In support of Ariel Sharon's plan to evacuate unilaterally all Gaza settlements and a few in the West Bank, the Bush administration backed Israel's stance on borders and refugees, two of the most important issues of Palestinian-Israeli final status negotiations. This position is in clear violation of the text of the "roadmap" to achieve a Palestinian/Israeli peace, which the Bush administration claims it continues to believe in.
That claim does not withstand scrutiny. President Bush assured the Israelis that, given the "new realities on the ground, including already existing major Israeli population centers," Israel does not have to return all the territories it occupied in 1967. Moreover, in Bush's view, Israel need not worry about allowing Palestinian refugees to return to their homes inside Israel. Instead, the vast majority of refugees are expected to settle in a Palestinian state.
Given Palestinian public opinion, the most likely outcome of Sharon's disengagement plan is the empowerment of Hamas and other Palestinian militants.
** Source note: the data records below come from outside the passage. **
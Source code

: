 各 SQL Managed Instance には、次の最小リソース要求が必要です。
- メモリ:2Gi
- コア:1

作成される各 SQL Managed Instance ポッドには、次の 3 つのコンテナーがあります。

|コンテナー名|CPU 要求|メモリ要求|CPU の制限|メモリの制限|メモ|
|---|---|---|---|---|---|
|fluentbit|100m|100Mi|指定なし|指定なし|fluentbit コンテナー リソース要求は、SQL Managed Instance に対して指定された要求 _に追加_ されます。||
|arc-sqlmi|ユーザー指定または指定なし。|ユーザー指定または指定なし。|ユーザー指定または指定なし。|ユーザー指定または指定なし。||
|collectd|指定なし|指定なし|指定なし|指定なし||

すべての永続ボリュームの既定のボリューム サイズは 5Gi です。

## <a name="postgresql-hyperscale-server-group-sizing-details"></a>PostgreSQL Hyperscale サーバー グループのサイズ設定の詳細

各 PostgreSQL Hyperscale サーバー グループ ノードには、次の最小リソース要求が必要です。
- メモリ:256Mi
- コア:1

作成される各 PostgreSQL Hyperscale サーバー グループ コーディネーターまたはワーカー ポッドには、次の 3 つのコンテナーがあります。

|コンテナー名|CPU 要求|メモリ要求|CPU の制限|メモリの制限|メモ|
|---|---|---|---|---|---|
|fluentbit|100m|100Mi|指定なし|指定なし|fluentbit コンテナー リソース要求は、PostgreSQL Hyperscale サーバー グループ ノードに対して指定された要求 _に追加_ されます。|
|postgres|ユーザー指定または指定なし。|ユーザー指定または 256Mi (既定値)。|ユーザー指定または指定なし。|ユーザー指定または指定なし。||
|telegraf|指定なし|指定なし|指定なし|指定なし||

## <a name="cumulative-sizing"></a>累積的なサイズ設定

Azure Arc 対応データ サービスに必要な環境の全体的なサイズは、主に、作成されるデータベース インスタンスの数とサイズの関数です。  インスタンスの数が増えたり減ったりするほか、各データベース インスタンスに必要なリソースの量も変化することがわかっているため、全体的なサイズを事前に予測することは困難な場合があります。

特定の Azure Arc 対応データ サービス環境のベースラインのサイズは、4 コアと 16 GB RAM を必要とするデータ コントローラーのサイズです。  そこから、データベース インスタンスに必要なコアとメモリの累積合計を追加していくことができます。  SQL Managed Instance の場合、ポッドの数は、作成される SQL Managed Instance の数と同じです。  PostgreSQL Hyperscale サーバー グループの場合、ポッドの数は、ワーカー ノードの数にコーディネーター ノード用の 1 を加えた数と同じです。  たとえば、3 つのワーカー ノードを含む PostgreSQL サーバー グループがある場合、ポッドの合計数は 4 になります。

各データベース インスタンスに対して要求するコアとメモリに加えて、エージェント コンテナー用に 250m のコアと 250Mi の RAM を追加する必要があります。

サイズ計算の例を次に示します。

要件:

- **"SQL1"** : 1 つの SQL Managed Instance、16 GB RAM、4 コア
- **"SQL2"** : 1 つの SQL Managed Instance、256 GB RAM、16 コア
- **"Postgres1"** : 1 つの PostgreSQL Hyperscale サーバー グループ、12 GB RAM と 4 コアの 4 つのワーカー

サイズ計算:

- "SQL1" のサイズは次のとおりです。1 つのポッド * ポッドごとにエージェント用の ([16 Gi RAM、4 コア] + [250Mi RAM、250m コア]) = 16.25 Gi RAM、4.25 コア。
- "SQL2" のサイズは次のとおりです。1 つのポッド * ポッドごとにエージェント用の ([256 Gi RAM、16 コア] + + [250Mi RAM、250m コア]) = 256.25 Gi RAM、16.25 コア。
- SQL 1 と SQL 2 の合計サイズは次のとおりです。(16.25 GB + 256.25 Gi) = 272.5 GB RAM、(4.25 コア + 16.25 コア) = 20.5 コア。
By presenting the settlements' evacuation as a unilateral step, Sharon allows Palestinian militants to present it as Israel bowing to the "reality" of defeat inflicted by their armed struggle. Indeed, a survey that I conducted in April 2004 found that two-thirds of Palestinians saw the Israeli plan in just this light. The same survey showed Hamas with more public support than the nationalist Fatah in the Gaza Strip.
Israel's disengagement plan presents the evacuation of Gaza settlements as an end to 37 years of occupation. But at the same time, Israel insists that Gaza will not have any attributes of sovereignty and will continue to be governed by existing arrangements covering most aspects of security and civil administration.